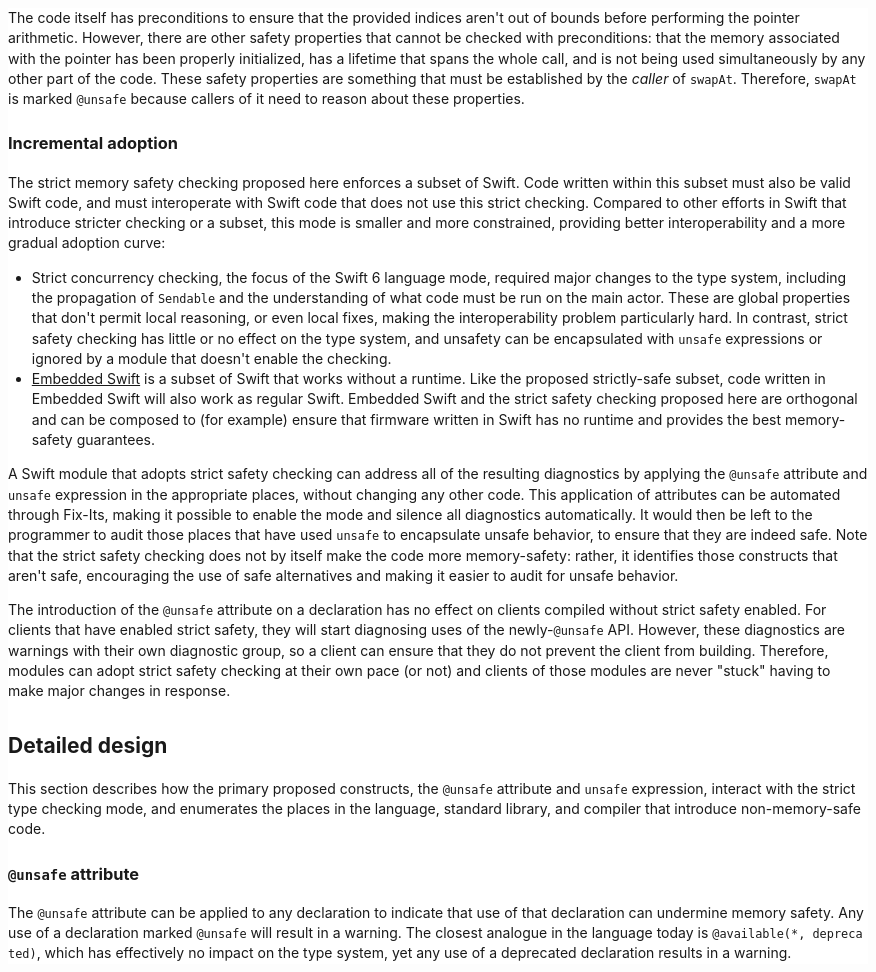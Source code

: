 The code itself has preconditions to ensure that the provided indices aren't out of bounds before performing the pointer arithmetic. However, there are other safety properties that cannot be checked with preconditions: that the memory associated with the pointer has been properly initialized, has a lifetime that spans the whole call, and is not being used simultaneously by any other part of the code. These safety properties are something that must be established by the *caller* of `swapAt`. Therefore, `swapAt` is marked `@unsafe` because callers of it need to reason about these properties.

### Incremental adoption

The strict memory safety checking proposed here enforces a subset of Swift. Code written within this subset must also be valid Swift code, and must interoperate with Swift code that does not use this strict checking. Compared to other efforts in Swift that introduce stricter checking or a subset, this mode is smaller and more constrained, providing better interoperability and a more gradual adoption curve:

* Strict concurrency checking, the focus of the Swift 6 language mode, required major changes to the type system, including the propagation of `Sendable` and the understanding of what code must be run on the main actor. These are global properties that don't permit local reasoning, or even local fixes, making the interoperability problem particularly hard. In contrast, strict safety checking has little or no effect on the type system, and unsafety can be encapsulated with `unsafe` expressions or ignored by a module that doesn't enable the checking.
* [Embedded Swift](https://github.com/swiftlang/swift-evolution/blob/main/proposals/0337-support-incremental-migration-to-concurrency-checking.md) is a subset of Swift that works without a runtime. Like the proposed strictly-safe subset, code written in Embedded Swift will also work as regular Swift. Embedded Swift and the strict safety checking proposed here are orthogonal and can be composed to (for example) ensure that firmware written in Swift has no runtime and provides the best memory-safety guarantees.

A Swift module that adopts strict safety checking can address all of the resulting diagnostics by applying the `@unsafe` attribute and `unsafe` expression in the appropriate places, without changing any other code. This application of attributes can be automated through Fix-Its, making it possible to enable the mode and silence all diagnostics automatically. It would then be left to the programmer to audit those places that have used `unsafe` to encapsulate unsafe behavior, to ensure that they are indeed safe. Note that the strict safety checking does not by itself make the code more memory-safety: rather, it identifies those constructs that aren't safe, encouraging the use of safe alternatives and making it easier to audit for unsafe behavior.

The introduction of the `@unsafe` attribute on a declaration has no effect on clients compiled without strict safety enabled. For clients that have enabled strict safety, they will start diagnosing uses of the newly-`@unsafe` API. However, these diagnostics are warnings with their own diagnostic group, so a client can ensure that they do not prevent the client from building. Therefore, modules can adopt strict safety checking at their own pace (or not) and clients of those modules are never "stuck" having to make major changes in response.

## Detailed design

This section describes how the primary proposed constructs, the `@unsafe` attribute and `unsafe` expression, interact with the strict type checking mode, and enumerates the places in the language, standard library, and compiler that introduce non-memory-safe code. 

### `@unsafe` attribute

The `@unsafe` attribute can be applied to any declaration to indicate that use of that declaration can undermine memory safety. Any use of a declaration marked `@unsafe` will result in a warning. The closest analogue in the language today is `@available(*, deprecated)`, which has effectively no impact on the type system, yet any use of a deprecated declaration results in a warning.
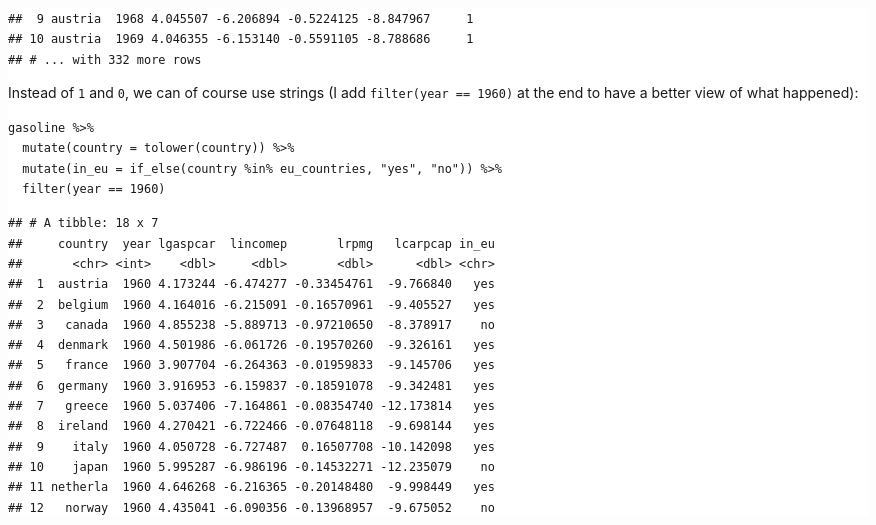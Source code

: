     ##  9 austria  1968 4.045507 -6.206894 -0.5224125 -8.847967     1
    ## 10 austria  1969 4.046355 -6.153140 -0.5591105 -8.788686     1
    ## # ... with 332 more rows

Instead of `1` and `0`, we can of course use strings (I add `filter(year
== 1960)` at the end to have a better view of what happened):

``` sourceCode r
gasoline %>%
  mutate(country = tolower(country)) %>%
  mutate(in_eu = if_else(country %in% eu_countries, "yes", "no")) %>%
  filter(year == 1960)
```

    ## # A tibble: 18 x 7
    ##     country  year lgaspcar  lincomep       lrpmg   lcarpcap in_eu
    ##       <chr> <int>    <dbl>     <dbl>       <dbl>      <dbl> <chr>
    ##  1  austria  1960 4.173244 -6.474277 -0.33454761  -9.766840   yes
    ##  2  belgium  1960 4.164016 -6.215091 -0.16570961  -9.405527   yes
    ##  3   canada  1960 4.855238 -5.889713 -0.97210650  -8.378917    no
    ##  4  denmark  1960 4.501986 -6.061726 -0.19570260  -9.326161   yes
    ##  5   france  1960 3.907704 -6.264363 -0.01959833  -9.145706   yes
    ##  6  germany  1960 3.916953 -6.159837 -0.18591078  -9.342481   yes
    ##  7   greece  1960 5.037406 -7.164861 -0.08354740 -12.173814   yes
    ##  8  ireland  1960 4.270421 -6.722466 -0.07648118  -9.698144   yes
    ##  9    italy  1960 4.050728 -6.727487  0.16507708 -10.142098   yes
    ## 10    japan  1960 5.995287 -6.986196 -0.14532271 -12.235079    no
    ## 11 netherla  1960 4.646268 -6.216365 -0.20148480  -9.998449   yes
    ## 12   norway  1960 4.435041 -6.090356 -0.13968957  -9.675052    no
______
=== Exercise directions ===
Where the word "also" is present in a line of the listing, copy that line.

=== Expected answer ===
The strict memory safety checking proposed here enforces a subset of Swift. Code written within this subset must also be valid Swift code, and must interoperate with Swift code that does not use this strict checking. Compared to other efforts in Swift that introduce stricter checking or a subset, this mode is smaller and more constrained, providing better interoperability and a more gradual adoption curve:
* [Embedded Swift](https://github.com/swiftlang/swift-evolution/blob/main/proposals/0337-support-incremental-migration-to-concurrency-checking.md) is a subset of Swift that works without a runtime. Like the proposed strictly-safe subset, code written in Embedded Swift will also work as regular Swift. Embedded Swift and the strict safety checking proposed here are orthogonal and can be composed to (for example) ensure that firmware written in Swift has no runtime and provides the best memory-safety guarantees.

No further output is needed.